- **TRY IT**
As you look over the data below, please find each line where the word "discriminator" appears, then copy it.

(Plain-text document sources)
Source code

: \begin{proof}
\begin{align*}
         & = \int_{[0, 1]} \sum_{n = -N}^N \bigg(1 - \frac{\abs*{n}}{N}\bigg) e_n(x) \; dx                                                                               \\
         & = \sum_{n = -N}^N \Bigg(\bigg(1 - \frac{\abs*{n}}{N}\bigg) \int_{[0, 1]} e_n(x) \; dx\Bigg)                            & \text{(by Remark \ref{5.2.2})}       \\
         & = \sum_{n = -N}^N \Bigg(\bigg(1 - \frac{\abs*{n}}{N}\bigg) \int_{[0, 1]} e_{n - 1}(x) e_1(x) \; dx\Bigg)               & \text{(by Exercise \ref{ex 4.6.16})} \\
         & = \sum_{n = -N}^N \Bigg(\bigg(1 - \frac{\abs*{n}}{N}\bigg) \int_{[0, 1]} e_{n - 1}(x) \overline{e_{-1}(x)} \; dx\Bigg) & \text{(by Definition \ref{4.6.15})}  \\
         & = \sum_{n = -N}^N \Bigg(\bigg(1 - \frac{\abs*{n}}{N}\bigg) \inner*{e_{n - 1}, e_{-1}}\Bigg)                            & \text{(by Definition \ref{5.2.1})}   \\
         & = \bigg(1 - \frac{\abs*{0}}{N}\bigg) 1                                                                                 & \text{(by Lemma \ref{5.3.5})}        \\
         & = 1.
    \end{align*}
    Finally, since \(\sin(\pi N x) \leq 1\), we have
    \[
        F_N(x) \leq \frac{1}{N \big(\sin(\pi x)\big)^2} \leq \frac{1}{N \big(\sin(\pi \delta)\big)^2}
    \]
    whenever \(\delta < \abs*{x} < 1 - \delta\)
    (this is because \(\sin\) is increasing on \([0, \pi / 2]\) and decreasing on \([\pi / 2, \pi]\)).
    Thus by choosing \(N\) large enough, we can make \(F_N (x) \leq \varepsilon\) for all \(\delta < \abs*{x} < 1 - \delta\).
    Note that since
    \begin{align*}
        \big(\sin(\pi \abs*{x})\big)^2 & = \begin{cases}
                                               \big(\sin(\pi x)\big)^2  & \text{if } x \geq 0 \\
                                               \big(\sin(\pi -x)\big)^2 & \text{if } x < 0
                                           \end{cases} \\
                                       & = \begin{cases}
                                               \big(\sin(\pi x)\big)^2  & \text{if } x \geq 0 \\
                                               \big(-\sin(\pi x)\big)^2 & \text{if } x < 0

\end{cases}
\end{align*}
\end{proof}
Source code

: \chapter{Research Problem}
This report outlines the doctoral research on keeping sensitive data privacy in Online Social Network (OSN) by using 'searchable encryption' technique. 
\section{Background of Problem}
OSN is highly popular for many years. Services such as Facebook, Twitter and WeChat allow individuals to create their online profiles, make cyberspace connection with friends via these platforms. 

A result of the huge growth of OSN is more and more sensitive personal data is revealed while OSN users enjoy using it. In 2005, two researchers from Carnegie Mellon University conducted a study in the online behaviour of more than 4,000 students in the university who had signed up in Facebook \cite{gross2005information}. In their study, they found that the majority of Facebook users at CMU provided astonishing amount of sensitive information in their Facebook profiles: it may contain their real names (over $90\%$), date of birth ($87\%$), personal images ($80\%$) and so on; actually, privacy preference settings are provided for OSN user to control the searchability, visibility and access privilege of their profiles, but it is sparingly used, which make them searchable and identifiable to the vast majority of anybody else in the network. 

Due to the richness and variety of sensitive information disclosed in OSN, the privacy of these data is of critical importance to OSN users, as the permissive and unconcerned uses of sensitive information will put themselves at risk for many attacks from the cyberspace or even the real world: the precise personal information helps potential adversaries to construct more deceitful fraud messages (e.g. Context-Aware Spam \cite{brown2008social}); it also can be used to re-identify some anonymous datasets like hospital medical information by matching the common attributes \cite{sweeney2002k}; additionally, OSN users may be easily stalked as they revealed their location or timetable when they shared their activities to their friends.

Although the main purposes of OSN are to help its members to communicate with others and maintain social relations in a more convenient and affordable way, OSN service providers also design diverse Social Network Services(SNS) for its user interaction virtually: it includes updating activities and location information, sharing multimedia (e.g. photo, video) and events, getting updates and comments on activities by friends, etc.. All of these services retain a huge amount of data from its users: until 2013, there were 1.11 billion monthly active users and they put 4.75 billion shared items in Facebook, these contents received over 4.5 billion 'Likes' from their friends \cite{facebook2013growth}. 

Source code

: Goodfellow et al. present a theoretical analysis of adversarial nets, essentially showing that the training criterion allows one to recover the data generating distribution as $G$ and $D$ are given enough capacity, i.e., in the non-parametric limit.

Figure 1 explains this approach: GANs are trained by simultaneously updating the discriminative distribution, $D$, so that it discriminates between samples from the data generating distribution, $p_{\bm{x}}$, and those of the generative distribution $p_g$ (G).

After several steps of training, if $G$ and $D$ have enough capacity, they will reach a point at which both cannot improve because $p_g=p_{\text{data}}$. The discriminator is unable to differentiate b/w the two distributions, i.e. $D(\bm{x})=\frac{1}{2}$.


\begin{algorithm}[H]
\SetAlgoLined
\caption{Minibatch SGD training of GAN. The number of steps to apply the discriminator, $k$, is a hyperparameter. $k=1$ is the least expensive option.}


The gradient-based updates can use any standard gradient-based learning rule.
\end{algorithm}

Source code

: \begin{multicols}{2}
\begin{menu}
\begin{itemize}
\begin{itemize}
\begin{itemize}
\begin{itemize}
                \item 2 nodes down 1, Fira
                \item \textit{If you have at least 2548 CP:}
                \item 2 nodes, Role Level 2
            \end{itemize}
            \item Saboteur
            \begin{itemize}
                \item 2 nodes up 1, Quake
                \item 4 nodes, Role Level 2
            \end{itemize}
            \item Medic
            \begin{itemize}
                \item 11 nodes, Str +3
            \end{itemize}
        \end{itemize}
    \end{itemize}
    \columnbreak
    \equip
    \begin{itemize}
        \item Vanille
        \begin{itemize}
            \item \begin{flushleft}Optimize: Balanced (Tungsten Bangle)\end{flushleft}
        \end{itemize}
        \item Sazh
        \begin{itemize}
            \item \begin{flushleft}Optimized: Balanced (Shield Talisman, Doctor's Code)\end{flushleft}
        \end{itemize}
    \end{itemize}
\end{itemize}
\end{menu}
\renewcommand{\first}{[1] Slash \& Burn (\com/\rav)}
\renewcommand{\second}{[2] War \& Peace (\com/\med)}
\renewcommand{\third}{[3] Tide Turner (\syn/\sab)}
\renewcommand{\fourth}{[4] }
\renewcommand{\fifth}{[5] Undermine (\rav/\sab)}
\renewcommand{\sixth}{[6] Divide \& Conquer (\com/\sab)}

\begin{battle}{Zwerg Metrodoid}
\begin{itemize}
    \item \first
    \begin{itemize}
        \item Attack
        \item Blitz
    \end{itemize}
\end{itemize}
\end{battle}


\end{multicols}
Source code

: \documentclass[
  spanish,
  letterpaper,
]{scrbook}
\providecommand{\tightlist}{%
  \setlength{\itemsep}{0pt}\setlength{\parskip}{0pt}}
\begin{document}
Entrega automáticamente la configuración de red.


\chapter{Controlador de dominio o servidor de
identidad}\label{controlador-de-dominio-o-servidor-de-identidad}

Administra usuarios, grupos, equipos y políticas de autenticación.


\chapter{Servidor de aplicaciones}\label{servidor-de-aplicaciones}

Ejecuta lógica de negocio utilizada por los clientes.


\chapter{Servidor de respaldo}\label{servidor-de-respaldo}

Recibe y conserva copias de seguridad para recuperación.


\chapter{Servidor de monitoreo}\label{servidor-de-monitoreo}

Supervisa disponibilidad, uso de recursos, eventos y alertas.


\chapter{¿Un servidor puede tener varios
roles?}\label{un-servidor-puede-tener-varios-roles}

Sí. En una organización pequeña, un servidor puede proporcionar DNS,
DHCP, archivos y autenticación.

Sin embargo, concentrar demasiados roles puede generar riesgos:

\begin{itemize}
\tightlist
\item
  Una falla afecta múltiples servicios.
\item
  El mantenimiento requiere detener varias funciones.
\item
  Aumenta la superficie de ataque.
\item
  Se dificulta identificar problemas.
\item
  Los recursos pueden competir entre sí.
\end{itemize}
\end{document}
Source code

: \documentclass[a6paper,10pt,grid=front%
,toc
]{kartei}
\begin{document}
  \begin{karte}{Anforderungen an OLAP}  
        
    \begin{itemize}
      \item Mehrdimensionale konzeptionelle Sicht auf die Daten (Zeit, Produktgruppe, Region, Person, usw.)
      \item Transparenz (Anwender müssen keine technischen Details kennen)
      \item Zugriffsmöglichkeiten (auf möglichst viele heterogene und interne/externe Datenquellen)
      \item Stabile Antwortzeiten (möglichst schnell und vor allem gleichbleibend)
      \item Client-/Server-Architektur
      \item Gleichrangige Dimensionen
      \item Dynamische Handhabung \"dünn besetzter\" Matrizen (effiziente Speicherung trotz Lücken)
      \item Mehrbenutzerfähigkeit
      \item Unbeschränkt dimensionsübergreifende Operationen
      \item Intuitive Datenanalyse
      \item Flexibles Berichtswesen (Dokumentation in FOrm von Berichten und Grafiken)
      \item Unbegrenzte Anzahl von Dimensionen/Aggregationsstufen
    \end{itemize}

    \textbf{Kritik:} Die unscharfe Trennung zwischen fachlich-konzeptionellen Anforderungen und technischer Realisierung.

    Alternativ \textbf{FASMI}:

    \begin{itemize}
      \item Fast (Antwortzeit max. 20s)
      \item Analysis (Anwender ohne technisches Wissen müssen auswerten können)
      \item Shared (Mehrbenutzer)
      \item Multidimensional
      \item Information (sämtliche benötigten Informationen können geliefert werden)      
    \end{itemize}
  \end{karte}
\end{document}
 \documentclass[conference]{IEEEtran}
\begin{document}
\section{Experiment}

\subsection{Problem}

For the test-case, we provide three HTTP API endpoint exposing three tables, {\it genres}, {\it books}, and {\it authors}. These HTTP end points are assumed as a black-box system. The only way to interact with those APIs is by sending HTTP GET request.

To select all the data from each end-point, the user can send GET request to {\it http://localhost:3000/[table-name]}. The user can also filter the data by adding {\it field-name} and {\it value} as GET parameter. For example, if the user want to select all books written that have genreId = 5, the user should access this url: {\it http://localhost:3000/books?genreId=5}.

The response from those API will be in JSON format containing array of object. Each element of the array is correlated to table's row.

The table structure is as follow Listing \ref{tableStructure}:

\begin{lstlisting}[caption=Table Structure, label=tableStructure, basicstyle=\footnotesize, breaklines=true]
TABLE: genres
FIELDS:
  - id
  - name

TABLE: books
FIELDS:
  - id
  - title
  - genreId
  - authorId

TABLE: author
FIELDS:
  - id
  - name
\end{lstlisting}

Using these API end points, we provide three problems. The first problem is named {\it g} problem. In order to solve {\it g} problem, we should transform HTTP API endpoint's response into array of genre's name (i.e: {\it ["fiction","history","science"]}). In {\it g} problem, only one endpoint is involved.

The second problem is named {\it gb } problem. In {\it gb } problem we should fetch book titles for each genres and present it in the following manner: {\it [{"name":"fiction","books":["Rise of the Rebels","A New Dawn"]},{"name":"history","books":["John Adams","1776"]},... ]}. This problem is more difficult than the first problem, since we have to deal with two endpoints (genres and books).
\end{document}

- **ANSWER TO THIS TASK**
After several steps of training, if $G$ and $D$ have enough capacity, they will reach a point at which both cannot improve because $p_g=p_{\text{data}}$. The discriminator is unable to differentiate b/w the two distributions, i.e. $D(\bm{x})=\frac{1}{2}$.
\caption{Minibatch SGD training of GAN. The number of steps to apply the discriminator, $k$, is a hyperparameter. $k=1$ is the least expensive option.}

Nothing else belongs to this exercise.